When you train a voice with a neural net like I did, it also catches the cadance/tone of the speaker, which makes it very natural to listen to. I prefer that over the professional voice-over kind of style from the online available voices. To get a better quality, I need more material (audiobooks/hours of available speech). The problem is, that if you only use audiobooks, you run the risk of generating the voice-of-someone-who-is-reading-a-book, which also lacks the timbre/emotion/feel that you want for a project like VAM. So I have been listening to hundreds audiobook speakers to find a voice which I liked. If you (or anyone else) have any suggestions for a good voice, please let me know.

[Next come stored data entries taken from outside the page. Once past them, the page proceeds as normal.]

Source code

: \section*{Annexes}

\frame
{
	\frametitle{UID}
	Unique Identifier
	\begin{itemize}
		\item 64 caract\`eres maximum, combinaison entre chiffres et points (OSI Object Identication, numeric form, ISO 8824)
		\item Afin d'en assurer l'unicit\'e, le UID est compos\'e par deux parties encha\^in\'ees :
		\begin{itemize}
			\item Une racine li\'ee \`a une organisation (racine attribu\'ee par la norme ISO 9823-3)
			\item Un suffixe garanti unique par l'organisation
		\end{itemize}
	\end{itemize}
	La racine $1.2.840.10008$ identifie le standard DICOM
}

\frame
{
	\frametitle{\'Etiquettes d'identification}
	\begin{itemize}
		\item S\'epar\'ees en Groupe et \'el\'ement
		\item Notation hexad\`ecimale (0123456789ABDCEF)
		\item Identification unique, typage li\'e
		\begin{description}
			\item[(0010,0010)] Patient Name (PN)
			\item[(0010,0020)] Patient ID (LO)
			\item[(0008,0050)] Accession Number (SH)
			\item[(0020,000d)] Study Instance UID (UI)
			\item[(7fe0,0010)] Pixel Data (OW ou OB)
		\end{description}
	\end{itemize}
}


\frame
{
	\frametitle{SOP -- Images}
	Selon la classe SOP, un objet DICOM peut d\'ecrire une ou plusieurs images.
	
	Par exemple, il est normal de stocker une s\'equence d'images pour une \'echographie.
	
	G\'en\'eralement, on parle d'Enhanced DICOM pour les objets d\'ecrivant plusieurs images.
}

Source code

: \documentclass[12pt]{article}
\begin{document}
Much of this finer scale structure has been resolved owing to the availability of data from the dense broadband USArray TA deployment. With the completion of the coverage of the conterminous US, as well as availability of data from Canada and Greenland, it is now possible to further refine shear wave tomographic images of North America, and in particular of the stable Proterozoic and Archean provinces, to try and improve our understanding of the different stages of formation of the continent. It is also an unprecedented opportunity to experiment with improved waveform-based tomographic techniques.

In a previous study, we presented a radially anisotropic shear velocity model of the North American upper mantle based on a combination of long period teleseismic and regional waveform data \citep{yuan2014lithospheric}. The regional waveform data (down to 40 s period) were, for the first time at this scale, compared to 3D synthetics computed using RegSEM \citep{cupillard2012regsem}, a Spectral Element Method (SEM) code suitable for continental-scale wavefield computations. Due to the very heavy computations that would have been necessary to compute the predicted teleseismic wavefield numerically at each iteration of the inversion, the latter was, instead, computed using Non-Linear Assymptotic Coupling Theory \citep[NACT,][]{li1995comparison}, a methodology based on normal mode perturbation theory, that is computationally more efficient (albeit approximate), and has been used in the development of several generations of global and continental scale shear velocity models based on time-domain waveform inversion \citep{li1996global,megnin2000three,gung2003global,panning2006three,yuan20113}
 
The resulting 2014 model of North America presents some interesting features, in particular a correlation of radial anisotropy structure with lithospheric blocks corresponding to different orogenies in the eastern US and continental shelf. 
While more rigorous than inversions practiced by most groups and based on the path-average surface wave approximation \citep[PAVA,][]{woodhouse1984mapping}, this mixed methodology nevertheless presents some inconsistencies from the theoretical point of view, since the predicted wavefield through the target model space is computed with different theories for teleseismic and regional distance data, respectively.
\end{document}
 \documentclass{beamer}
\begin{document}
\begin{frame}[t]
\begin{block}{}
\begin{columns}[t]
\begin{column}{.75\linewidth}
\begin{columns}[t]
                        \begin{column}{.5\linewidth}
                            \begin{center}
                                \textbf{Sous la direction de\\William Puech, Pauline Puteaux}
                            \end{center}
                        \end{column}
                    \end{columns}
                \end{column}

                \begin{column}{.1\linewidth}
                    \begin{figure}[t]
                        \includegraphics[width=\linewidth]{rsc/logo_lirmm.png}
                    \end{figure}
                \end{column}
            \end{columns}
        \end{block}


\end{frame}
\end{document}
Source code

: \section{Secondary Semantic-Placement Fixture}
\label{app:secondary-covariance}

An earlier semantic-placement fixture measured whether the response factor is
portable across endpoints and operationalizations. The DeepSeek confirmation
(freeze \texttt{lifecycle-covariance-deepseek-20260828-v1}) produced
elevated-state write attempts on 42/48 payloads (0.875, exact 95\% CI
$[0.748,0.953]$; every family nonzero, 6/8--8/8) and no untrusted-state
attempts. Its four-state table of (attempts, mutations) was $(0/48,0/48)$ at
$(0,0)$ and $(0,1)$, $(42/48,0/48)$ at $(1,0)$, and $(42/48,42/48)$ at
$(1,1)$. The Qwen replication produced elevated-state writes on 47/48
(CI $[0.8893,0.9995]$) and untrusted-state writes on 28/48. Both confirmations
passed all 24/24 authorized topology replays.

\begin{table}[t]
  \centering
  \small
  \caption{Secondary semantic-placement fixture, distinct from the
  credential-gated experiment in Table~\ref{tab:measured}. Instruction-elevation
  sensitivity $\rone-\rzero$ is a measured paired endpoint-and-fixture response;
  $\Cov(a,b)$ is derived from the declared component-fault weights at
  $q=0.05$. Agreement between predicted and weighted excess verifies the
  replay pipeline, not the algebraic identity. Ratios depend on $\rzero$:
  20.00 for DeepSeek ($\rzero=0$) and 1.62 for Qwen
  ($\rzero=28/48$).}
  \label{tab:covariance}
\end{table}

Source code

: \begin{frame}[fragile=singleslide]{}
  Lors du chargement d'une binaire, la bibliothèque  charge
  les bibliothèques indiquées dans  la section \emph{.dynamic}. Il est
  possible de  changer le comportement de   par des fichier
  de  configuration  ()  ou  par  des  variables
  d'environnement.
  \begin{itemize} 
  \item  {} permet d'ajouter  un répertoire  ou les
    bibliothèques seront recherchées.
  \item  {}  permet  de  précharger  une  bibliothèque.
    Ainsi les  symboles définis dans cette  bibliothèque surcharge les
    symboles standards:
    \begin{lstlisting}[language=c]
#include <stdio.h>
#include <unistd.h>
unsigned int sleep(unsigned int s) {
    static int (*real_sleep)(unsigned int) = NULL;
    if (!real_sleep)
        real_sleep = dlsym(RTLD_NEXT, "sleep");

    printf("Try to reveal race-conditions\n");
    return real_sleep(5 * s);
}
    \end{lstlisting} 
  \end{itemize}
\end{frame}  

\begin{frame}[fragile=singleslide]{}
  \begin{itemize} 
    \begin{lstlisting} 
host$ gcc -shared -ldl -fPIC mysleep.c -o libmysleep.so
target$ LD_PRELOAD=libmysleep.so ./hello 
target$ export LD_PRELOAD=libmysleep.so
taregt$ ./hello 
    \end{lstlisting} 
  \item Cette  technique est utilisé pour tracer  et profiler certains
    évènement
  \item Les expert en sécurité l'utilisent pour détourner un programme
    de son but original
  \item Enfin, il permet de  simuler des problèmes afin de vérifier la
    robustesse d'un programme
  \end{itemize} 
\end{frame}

Oh, btw, there is another *big* reason in my opinion why I like the trained neural net approach a bit better. You can submit the same phrase 10 different times, and it will be spoken 10 different ways. When you do this with Google or Azure, you will get the same speech 10 times with the exact tone. So when I am writing dialogue for some scene, I will sometimes submit a phrase and try 10 different spoken lines and pick the one which sounds the most to what I was expecting. (Hope this makes sense).

Anyway, super cool that you made this whole voice animated scene. Do you think that having a male neural voice would make you consider doing a scene like this with a neural net based voice? Or do you still feel that Azure is the way to go? (Btw, the voice from Azure and Google are most probably also trained by neural nets, but I think they were chosen for professionalism).
 
Scrappy little nobody in progress, it's doing 3,000 epochs, 6 1/2 hours of audio, going to take 5 1/2 days on the 3090.
 
Scrappy little nobody in progress, it's doing 3,000 epochs, 6 1/2 hours of audio, going to take 5 1/2 days on the 3090.
Awesome @Bob Nothing ! So 3000 epochs per 5.5 days? You can increase batch size btw, that will boost speed significantly. I set my batch size to 40, you should be able to do that as well. Maybe even more. I trained my model for 10k epochs.
The speed on my 3080 ti is roughly 1000 iterations per 30 minutes.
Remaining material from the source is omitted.